Inspector General of Justice
- Formation: 1893-11-21
- Headquarters: Avenida Paseo Colón 285, Buenos Aires
- Location: Argentina;
- Leader: Dr. Daniel Roque Vítolo
- Parent organization: Ministry of Justice
- Website: argentina.gob.ar/justicia/igj

= Inspector General of Justice =

The Inspector General of Justice (Inspección General de Justicia, IGJ) is a regulatory body under the Ministry of Justice in Argentina. It is responsible for overseeing the Public Registry of limited companies in the Autonomous City of Buenos Aires, including the registration and legal supervision of limited companies, civil entities, and savings and loan associations at the national level.

==Civil entities==
Civil entities in Argentina must comply with a series of administrative obligations to remain operational. These include the annual presentation of economic management, updating authorities, and maintaining an updated headquarters.

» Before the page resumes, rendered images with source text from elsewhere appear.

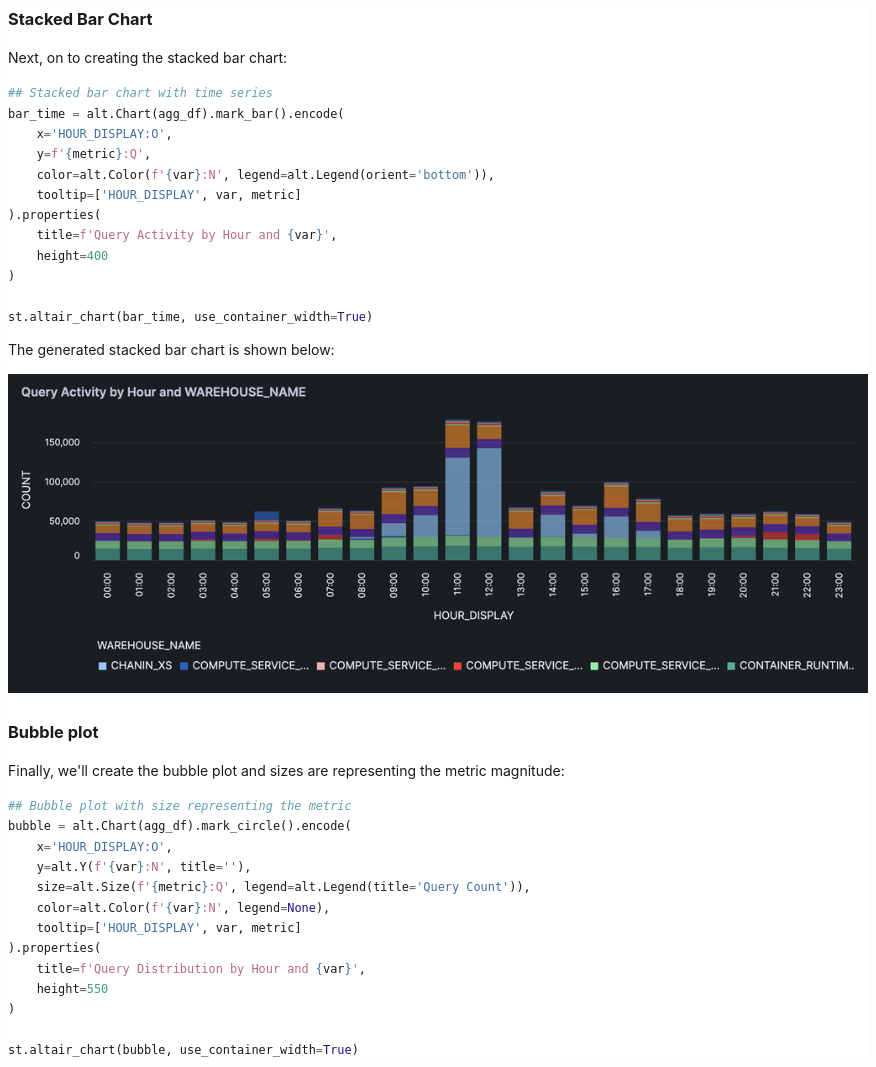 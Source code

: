 ### Stacked Bar Chart
Next, on to creating the stacked bar chart:

```python
## Stacked bar chart with time series
bar_time = alt.Chart(agg_df).mark_bar().encode(
    x='HOUR_DISPLAY:O',
    y=f'{metric}:Q',
    color=alt.Color(f'{var}:N', legend=alt.Legend(orient='bottom')),
    tooltip=['HOUR_DISPLAY', var, metric]
).properties(
    title=f'Query Activity by Hour and {var}',
    height=400
)

st.altair_chart(bar_time, use_container_width=True)
```

The generated stacked bar chart is shown below:

![image](assets/img04.PNG)

### Bubble plot
Finally, we'll create the bubble plot and sizes are representing the metric magnitude:

```python
## Bubble plot with size representing the metric
bubble = alt.Chart(agg_df).mark_circle().encode(
    x='HOUR_DISPLAY:O',
    y=alt.Y(f'{var}:N', title=''),
    size=alt.Size(f'{metric}:Q', legend=alt.Legend(title='Query Count')),
    color=alt.Color(f'{var}:N', legend=None),
    tooltip=['HOUR_DISPLAY', var, metric]
).properties(
    title=f'Query Distribution by Hour and {var}',
    height=550
)

st.altair_chart(bubble, use_container_width=True)
```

Meeting these obligations is a prerequisite to accessing benefits provided by regulations, such as exemption from taxes before the Administración Federal de Ingresos Públicos.

===Foundations===
Foundations are established through the contribution of assets from one or more individuals, whether physical or legal, and are aimed at fulfilling a specific public good purpose. To establish a foundation, it is essential to have an initial asset equivalent to ten minimum living wages. Foundations require a public instrument for their establishment and must obtain state authorization to operate.

===Civil Associations===
Civil associations are organizations formed by a group of people who come together with a specific social objective, without profit motives. These entities must also have an initial asset that ensures the fulfillment of their goals, with specific amounts varying according to the nature of the association. Civil associations are classified into three categories based on their annual income.